* _THE PROBLEM_
Which lines below fall between the one containing "distribution to specific groups |" and the one containing "<td>Artist ID, to"? Repeat them exactly, counting both of those lines, and add nothing else.

* _SUPPLIED RECORDS_
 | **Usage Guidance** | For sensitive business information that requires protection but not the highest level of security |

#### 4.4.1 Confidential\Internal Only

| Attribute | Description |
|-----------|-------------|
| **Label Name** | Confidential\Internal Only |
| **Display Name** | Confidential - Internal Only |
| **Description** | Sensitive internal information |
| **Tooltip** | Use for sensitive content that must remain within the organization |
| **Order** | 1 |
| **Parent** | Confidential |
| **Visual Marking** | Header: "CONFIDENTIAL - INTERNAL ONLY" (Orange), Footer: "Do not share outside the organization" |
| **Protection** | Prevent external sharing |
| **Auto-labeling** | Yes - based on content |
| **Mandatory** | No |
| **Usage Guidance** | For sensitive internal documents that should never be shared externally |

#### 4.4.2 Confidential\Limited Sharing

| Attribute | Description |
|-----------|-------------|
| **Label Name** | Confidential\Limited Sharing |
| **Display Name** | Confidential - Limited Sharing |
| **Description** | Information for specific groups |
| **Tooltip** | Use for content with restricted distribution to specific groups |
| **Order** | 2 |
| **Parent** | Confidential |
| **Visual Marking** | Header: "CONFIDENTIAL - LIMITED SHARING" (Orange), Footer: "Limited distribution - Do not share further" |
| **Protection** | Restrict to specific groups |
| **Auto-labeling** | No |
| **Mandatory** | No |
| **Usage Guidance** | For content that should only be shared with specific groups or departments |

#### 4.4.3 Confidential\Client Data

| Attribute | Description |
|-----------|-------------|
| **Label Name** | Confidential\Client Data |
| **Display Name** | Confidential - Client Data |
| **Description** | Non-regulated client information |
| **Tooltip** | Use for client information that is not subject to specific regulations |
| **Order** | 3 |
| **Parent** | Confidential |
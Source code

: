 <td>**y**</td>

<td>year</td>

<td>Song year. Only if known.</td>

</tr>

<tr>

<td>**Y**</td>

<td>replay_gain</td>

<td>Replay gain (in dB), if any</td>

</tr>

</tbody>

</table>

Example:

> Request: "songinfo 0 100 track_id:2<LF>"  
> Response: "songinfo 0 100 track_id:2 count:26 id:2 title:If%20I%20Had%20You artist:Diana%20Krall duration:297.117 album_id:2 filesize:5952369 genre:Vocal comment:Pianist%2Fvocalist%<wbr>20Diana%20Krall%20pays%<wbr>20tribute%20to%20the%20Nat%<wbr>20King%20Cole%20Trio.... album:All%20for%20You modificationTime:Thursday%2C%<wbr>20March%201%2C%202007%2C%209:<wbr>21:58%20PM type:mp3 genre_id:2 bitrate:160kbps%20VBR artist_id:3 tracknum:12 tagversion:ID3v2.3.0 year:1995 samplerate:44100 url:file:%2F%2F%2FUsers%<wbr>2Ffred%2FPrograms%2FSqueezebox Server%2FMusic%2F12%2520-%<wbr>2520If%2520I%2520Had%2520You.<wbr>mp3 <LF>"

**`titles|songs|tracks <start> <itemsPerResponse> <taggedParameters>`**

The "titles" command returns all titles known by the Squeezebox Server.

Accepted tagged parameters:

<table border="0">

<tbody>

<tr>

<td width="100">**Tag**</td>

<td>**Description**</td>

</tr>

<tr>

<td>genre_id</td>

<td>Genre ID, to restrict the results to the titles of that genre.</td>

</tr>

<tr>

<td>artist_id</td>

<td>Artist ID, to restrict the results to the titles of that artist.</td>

--

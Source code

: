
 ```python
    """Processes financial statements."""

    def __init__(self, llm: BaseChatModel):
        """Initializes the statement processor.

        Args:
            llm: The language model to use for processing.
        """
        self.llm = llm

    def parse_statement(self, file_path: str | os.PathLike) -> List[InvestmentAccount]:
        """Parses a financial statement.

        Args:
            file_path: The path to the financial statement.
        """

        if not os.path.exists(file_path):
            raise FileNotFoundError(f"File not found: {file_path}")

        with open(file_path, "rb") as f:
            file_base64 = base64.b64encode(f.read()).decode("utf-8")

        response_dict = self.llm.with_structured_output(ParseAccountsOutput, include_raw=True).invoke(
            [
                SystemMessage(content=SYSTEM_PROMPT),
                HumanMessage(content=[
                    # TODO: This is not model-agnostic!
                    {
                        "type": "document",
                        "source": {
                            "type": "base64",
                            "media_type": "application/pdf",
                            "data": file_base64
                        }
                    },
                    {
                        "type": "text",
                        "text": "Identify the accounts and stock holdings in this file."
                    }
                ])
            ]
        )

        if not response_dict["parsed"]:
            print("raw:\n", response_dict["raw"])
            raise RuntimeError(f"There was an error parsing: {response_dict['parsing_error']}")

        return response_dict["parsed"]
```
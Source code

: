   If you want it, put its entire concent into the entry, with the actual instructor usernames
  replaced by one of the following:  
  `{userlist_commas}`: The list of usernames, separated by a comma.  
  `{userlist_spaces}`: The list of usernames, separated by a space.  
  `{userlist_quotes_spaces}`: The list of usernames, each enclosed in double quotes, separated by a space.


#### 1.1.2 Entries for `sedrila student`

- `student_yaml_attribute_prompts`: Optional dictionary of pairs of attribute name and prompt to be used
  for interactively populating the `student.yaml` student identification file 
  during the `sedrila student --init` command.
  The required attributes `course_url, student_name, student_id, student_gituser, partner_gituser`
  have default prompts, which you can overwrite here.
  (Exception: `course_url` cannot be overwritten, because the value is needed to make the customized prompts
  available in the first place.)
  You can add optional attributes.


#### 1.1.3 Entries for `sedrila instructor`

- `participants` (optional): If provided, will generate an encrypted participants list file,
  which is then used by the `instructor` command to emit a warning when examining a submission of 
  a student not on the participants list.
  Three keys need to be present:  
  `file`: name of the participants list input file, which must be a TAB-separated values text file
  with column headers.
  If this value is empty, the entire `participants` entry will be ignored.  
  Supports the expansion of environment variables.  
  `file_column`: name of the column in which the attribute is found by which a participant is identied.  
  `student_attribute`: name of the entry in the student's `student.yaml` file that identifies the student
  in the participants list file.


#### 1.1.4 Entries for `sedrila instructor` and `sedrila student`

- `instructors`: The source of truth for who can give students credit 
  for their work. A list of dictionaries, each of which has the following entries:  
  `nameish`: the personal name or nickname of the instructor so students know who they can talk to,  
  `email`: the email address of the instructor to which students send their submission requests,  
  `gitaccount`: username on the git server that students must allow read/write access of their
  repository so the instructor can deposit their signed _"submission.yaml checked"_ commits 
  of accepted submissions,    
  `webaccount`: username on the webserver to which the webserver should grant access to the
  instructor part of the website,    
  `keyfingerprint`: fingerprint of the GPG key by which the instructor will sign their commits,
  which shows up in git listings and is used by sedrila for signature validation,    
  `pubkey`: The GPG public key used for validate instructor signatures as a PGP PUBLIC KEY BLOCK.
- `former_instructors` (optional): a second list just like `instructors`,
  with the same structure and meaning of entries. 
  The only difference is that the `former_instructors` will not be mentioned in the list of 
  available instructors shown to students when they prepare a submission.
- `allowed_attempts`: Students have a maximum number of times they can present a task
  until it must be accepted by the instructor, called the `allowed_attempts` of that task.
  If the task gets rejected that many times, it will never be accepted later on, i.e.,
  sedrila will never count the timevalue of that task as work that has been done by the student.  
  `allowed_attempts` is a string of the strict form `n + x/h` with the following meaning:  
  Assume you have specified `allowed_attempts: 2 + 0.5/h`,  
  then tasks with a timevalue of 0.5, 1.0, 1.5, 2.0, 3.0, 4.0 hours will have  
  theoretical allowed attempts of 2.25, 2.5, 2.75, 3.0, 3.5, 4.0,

==

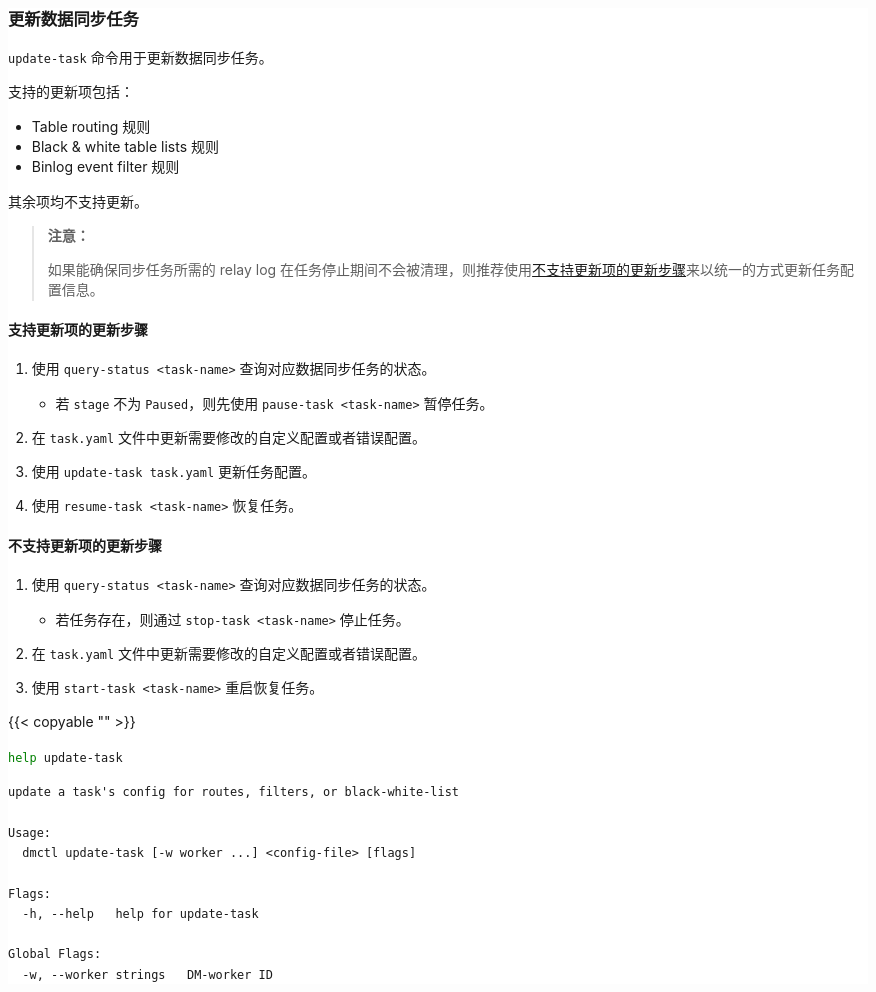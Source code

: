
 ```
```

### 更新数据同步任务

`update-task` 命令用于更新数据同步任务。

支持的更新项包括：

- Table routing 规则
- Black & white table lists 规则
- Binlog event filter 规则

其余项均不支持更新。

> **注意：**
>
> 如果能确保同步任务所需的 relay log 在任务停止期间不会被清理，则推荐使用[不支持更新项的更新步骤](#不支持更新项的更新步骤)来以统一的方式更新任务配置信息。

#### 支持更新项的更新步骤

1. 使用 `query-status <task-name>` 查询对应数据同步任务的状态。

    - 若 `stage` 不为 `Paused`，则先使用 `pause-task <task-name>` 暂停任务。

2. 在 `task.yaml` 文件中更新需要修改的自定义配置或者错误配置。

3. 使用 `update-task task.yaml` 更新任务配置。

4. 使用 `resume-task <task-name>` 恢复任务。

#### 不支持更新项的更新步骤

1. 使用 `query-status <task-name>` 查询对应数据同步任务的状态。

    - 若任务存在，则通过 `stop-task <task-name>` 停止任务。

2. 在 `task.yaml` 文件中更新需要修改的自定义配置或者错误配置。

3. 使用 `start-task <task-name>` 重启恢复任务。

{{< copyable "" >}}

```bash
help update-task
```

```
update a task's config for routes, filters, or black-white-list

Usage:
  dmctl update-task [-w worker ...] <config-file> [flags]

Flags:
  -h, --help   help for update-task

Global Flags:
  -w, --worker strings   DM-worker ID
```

* _ANSWER_
| **Tooltip** | Use for content with restricted distribution to specific groups |
| **Order** | 2 |
| **Parent** | Confidential |
| **Visual Marking** | Header: "CONFIDENTIAL - LIMITED SHARING" (Orange), Footer: "Limited distribution - Do not share further" |
| **Protection** | Restrict to specific groups |
| **Auto-labeling** | No |
| **Mandatory** | No |
| **Usage Guidance** | For content that should only be shared with specific groups or departments |

#### 4.4.3 Confidential\Client Data

| Attribute | Description |
|-----------|-------------|
| **Label Name** | Confidential\Client Data |
| **Display Name** | Confidential - Client Data |
| **Description** | Non-regulated client information |
| **Tooltip** | Use for client information that is not subject to specific regulations |
| **Order** | 3 |
| **Parent** | Confidential |
Source code

: <td>**y**</td>

<td>year</td>

<td>Song year. Only if known.</td>

</tr>

<tr>

<td>**Y**</td>

<td>replay_gain</td>

<td>Replay gain (in dB), if any</td>

</tr>

</tbody>

</table>

Example:

> Request: "songinfo 0 100 track_id:2<LF>"  
> Response: "songinfo 0 100 track_id:2 count:26 id:2 title:If%20I%20Had%20You artist:Diana%20Krall duration:297.117 album_id:2 filesize:5952369 genre:Vocal comment:Pianist%2Fvocalist%<wbr>20Diana%20Krall%20pays%<wbr>20tribute%20to%20the%20Nat%<wbr>20King%20Cole%20Trio.... album:All%20for%20You modificationTime:Thursday%2C%<wbr>20March%201%2C%202007%2C%209:<wbr>21:58%20PM type:mp3 genre_id:2 bitrate:160kbps%20VBR artist_id:3 tracknum:12 tagversion:ID3v2.3.0 year:1995 samplerate:44100 url:file:%2F%2F%2FUsers%<wbr>2Ffred%2FPrograms%2FSqueezebox Server%2FMusic%2F12%2520-%<wbr>2520If%2520I%2520Had%2520You.<wbr>mp3 <LF>"

**`titles|songs|tracks <start> <itemsPerResponse> <taggedParameters>`**

The "titles" command returns all titles known by the Squeezebox Server.

Accepted tagged parameters:

<table border="0">

<tbody>

<tr>

<td width="100">**Tag**</td>

<td>**Description**</td>

</tr>

<tr>

<td>genre_id</td>

<td>Genre ID, to restrict the results to the titles of that genre.</td>

</tr>

<tr>

<td>artist_id</td>

<td>Artist ID, to restrict the results to the titles of that artist.</td>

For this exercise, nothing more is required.